> PROBLEM DESCRIPTION: Print the records below exactly, from the line containing "The methodology is validated." down to the line containing "### Data Processing", both lines included, and omit every picture.
::::::::::
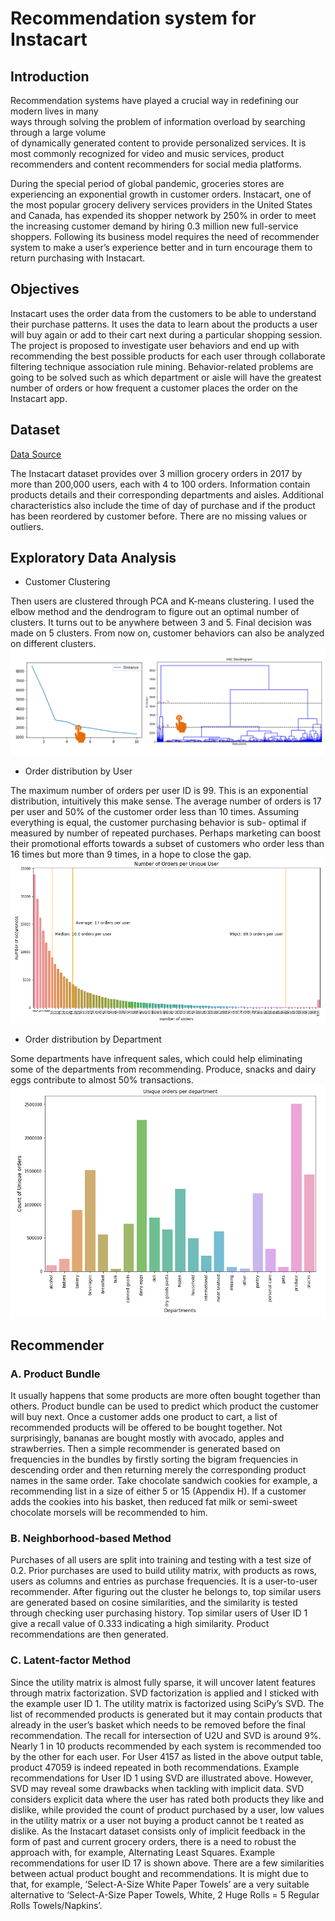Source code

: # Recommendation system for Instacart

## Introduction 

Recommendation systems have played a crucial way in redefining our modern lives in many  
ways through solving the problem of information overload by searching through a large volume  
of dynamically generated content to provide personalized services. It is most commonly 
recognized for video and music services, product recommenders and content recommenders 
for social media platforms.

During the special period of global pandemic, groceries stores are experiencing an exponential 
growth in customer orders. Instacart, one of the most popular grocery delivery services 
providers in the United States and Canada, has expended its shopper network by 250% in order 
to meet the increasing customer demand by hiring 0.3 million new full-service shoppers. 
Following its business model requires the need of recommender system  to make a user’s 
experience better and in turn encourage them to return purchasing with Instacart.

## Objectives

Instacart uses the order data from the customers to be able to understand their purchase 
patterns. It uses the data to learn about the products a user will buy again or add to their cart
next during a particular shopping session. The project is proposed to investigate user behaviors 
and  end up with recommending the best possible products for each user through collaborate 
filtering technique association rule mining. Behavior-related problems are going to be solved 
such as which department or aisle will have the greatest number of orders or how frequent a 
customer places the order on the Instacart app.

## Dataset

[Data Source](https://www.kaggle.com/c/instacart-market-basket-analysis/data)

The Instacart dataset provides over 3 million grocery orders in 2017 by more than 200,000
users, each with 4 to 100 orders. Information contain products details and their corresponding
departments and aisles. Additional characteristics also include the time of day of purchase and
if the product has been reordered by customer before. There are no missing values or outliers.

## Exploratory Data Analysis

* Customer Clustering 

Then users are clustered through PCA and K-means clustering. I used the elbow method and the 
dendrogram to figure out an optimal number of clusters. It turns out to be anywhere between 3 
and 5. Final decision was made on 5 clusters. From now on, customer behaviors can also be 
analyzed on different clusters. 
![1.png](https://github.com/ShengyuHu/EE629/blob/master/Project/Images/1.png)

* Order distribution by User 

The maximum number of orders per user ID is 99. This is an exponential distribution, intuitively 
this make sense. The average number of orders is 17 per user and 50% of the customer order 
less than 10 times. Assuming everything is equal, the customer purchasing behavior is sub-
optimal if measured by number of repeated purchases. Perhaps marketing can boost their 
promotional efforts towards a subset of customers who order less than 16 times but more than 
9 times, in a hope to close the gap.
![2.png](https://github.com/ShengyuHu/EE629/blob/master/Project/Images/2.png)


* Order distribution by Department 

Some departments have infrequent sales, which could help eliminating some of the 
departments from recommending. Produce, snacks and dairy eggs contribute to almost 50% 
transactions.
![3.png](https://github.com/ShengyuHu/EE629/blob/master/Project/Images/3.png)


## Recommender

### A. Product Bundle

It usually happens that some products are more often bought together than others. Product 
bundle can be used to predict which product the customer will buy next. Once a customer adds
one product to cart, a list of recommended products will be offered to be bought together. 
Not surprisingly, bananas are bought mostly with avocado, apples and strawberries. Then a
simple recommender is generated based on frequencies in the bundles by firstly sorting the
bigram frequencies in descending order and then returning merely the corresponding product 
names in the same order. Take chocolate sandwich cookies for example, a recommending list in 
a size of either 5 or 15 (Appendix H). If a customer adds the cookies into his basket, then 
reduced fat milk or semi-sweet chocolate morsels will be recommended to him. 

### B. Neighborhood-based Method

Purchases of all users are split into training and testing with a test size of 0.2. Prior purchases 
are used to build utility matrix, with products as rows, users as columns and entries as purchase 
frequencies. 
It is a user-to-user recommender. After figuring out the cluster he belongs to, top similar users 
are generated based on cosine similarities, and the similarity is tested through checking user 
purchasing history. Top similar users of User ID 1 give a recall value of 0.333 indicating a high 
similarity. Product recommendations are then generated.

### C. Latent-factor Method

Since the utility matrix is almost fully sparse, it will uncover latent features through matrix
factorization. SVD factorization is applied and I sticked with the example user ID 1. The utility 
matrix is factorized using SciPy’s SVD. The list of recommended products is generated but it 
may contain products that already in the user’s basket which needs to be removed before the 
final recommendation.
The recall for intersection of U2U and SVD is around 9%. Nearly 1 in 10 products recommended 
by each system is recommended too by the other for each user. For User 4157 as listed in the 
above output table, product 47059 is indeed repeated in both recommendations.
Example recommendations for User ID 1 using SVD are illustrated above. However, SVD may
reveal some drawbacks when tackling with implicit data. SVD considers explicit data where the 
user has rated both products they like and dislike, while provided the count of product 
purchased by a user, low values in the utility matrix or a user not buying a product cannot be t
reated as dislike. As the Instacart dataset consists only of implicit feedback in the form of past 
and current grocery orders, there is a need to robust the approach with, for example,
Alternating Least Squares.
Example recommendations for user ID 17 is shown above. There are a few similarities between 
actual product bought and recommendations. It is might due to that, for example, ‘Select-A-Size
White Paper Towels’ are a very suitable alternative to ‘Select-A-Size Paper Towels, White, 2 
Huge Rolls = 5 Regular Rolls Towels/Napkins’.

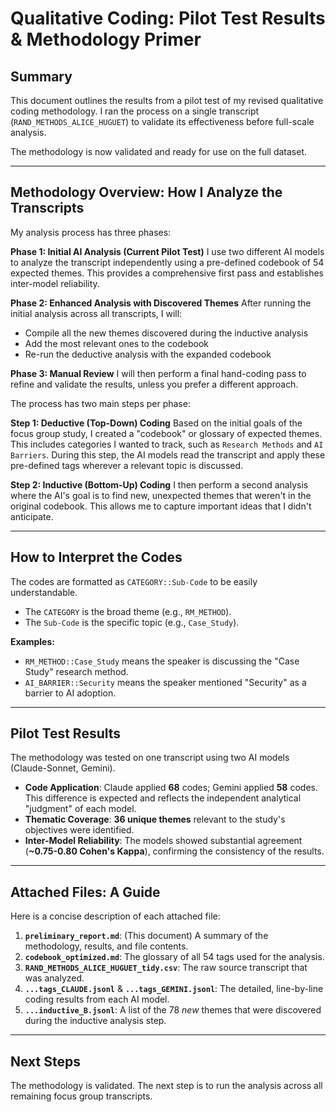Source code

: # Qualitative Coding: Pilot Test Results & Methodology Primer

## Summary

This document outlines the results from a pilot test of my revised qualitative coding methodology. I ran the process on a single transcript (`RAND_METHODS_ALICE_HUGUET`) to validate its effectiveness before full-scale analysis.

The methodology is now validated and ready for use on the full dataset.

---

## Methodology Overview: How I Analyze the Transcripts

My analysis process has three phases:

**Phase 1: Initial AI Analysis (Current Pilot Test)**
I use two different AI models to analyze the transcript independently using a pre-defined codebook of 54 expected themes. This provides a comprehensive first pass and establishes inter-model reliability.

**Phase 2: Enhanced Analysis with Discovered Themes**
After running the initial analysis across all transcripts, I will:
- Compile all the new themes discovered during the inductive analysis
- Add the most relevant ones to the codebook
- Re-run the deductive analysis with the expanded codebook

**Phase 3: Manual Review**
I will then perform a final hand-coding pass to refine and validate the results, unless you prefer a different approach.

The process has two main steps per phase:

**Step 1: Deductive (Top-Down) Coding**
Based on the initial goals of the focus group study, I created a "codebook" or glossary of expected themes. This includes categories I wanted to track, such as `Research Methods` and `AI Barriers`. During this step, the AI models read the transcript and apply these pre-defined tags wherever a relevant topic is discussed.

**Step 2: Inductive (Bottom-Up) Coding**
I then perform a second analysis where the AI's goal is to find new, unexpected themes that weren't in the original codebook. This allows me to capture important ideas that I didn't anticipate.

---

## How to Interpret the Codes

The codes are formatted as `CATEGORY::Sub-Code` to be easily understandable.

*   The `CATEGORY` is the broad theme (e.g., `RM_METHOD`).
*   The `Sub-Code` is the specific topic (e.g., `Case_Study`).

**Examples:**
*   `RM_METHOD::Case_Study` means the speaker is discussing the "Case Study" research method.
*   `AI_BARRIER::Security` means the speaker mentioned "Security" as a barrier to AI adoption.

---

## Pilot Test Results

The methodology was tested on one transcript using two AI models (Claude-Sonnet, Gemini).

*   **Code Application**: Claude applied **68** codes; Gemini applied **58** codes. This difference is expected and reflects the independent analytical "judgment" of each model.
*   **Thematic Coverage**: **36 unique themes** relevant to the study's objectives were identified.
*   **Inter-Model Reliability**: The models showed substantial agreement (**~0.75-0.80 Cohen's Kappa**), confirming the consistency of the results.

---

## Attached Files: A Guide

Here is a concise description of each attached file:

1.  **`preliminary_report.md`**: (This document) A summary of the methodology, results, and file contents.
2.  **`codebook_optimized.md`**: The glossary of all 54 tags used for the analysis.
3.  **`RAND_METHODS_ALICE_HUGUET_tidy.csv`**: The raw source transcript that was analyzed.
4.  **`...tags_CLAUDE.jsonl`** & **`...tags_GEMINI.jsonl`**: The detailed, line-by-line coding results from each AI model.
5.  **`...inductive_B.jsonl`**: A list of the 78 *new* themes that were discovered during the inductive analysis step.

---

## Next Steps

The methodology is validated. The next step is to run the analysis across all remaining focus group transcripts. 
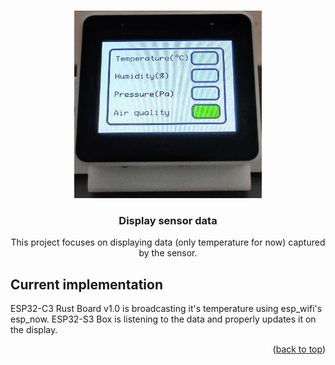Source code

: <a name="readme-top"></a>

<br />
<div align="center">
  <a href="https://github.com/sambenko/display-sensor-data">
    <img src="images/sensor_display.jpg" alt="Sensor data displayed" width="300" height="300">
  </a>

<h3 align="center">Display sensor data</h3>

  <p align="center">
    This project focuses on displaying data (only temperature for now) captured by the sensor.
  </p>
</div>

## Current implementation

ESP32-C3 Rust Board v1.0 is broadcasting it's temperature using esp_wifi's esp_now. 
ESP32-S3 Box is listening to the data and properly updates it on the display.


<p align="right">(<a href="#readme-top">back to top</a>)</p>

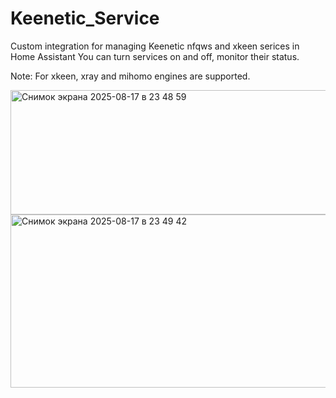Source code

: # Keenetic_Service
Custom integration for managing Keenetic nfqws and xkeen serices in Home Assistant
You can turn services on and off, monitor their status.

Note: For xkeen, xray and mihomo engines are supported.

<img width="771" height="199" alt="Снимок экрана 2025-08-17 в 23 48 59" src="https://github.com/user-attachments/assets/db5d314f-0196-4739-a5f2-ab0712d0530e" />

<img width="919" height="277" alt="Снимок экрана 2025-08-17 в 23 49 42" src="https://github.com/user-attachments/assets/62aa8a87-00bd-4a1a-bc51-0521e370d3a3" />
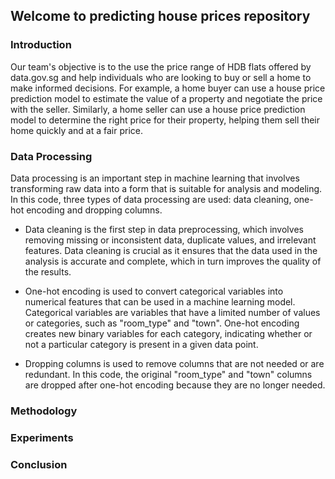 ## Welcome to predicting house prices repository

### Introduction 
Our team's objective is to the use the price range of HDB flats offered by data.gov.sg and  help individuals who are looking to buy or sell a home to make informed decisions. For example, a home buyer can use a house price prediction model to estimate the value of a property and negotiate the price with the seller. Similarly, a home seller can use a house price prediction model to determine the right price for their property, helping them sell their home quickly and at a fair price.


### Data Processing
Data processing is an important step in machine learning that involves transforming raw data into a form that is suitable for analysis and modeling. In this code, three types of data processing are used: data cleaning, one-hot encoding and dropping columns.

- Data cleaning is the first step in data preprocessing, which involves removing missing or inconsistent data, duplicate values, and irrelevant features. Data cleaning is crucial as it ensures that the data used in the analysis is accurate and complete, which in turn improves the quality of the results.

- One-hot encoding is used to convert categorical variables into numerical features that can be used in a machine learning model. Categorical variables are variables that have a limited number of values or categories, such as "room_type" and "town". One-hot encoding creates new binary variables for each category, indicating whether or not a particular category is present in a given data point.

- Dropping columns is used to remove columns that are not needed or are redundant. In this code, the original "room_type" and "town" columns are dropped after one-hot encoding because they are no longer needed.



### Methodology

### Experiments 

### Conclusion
::::::::::
> TASK SOLUTION:
The methodology is validated. The next step is to run the analysis across all remaining focus group transcripts. 
Source code

: <a name="readme-top"></a>

<br />
<div align="center">
  <a href="https://github.com/sambenko/display-sensor-data">
    <img src="images/sensor_display.jpg" alt="Sensor data displayed" width="300" height="300">
  </a>

<h3 align="center">Display sensor data</h3>

  <p align="center">
    This project focuses on displaying data (only temperature for now) captured by the sensor.
  </p>
</div>

## Current implementation

ESP32-C3 Rust Board v1.0 is broadcasting it's temperature using esp_wifi's esp_now. 
ESP32-S3 Box is listening to the data and properly updates it on the display.


<p align="right">(<a href="#readme-top">back to top</a>)</p>

Source code

: # Keenetic_Service
Custom integration for managing Keenetic nfqws and xkeen serices in Home Assistant
You can turn services on and off, monitor their status.

Note: For xkeen, xray and mihomo engines are supported.

<img width="771" height="199" alt="Снимок экрана 2025-08-17 в 23 48 59" src="https://github.com/user-attachments/assets/db5d314f-0196-4739-a5f2-ab0712d0530e" />

<img width="919" height="277" alt="Снимок экрана 2025-08-17 в 23 49 42" src="https://github.com/user-attachments/assets/62aa8a87-00bd-4a1a-bc51-0521e370d3a3" />
 ## Welcome to predicting house prices repository

### Introduction 
Our team's objective is to the use the price range of HDB flats offered by data.gov.sg and  help individuals who are looking to buy or sell a home to make informed decisions. For example, a home buyer can use a house price prediction model to estimate the value of a property and negotiate the price with the seller. Similarly, a home seller can use a house price prediction model to determine the right price for their property, helping them sell their home quickly and at a fair price.


### Data Processing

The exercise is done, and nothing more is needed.